Top of Input material

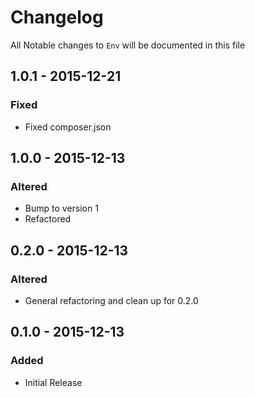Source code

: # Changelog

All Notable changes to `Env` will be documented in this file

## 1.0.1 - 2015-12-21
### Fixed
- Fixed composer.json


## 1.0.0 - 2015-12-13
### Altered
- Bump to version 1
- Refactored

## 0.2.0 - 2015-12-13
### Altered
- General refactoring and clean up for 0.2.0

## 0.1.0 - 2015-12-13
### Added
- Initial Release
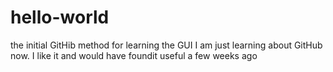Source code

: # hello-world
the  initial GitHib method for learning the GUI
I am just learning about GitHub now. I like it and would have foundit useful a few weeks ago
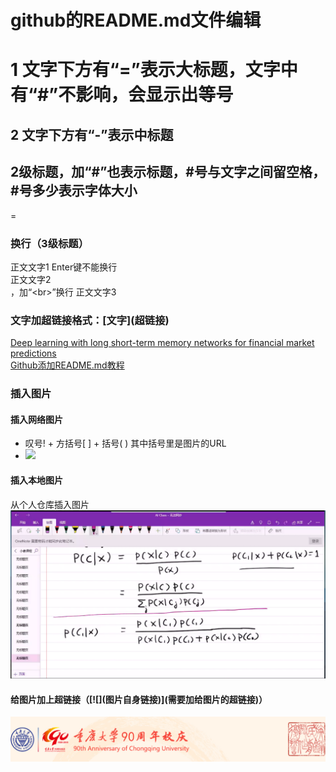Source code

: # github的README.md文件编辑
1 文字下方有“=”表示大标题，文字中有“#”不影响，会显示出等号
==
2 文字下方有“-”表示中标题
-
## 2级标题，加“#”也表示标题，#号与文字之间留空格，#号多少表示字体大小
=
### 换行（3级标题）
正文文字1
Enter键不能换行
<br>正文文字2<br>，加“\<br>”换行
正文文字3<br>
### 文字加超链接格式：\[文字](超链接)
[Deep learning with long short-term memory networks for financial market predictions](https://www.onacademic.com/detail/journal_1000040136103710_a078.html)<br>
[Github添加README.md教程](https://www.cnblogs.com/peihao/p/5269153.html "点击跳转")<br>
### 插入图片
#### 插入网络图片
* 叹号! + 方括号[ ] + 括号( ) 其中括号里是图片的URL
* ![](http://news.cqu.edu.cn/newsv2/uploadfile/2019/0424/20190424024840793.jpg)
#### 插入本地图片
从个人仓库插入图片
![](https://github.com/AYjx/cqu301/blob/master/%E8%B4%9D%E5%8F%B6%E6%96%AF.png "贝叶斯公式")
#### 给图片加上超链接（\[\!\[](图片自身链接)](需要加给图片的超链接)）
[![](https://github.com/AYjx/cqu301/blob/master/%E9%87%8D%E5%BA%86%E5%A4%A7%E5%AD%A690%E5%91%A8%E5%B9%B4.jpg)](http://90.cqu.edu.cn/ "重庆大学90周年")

Bottom of Input material
Top of Input material

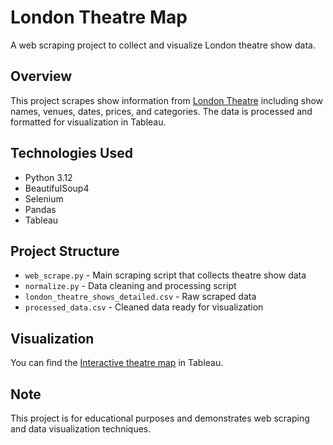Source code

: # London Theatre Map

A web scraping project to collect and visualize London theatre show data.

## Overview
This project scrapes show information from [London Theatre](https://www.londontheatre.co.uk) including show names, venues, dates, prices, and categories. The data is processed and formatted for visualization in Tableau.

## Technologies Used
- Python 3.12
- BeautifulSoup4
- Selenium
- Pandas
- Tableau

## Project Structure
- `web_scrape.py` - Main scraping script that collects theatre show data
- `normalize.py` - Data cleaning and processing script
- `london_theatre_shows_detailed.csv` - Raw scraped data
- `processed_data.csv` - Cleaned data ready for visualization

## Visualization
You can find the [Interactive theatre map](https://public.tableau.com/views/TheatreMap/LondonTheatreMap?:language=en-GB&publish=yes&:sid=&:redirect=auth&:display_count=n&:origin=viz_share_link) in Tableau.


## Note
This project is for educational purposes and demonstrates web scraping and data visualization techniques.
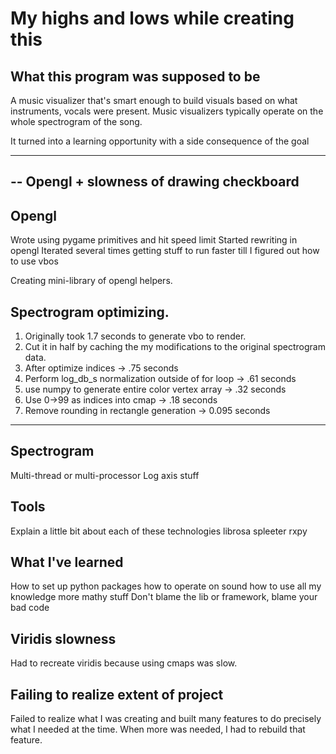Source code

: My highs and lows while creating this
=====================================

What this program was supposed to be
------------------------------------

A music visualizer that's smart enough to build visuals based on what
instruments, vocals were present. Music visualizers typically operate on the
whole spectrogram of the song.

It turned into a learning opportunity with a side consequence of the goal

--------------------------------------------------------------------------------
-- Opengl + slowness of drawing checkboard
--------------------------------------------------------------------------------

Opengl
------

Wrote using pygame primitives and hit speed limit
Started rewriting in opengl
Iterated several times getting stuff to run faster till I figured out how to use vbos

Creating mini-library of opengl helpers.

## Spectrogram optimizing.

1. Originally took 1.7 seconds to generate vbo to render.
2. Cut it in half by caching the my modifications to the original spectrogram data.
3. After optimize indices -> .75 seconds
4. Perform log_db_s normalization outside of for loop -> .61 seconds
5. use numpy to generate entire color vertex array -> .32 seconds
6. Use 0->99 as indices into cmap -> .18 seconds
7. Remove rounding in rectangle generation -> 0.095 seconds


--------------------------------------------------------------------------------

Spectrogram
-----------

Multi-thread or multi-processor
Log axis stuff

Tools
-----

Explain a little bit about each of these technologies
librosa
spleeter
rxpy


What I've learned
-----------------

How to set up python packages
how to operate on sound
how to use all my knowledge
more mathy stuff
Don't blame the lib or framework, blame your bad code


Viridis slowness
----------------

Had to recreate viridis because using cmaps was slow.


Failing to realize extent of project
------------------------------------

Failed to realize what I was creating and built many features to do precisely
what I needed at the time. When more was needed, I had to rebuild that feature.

Bottom of Input material

### Problem description
Only the number is wanted here. How many lines in the entries contain "generate"?

### Response area
2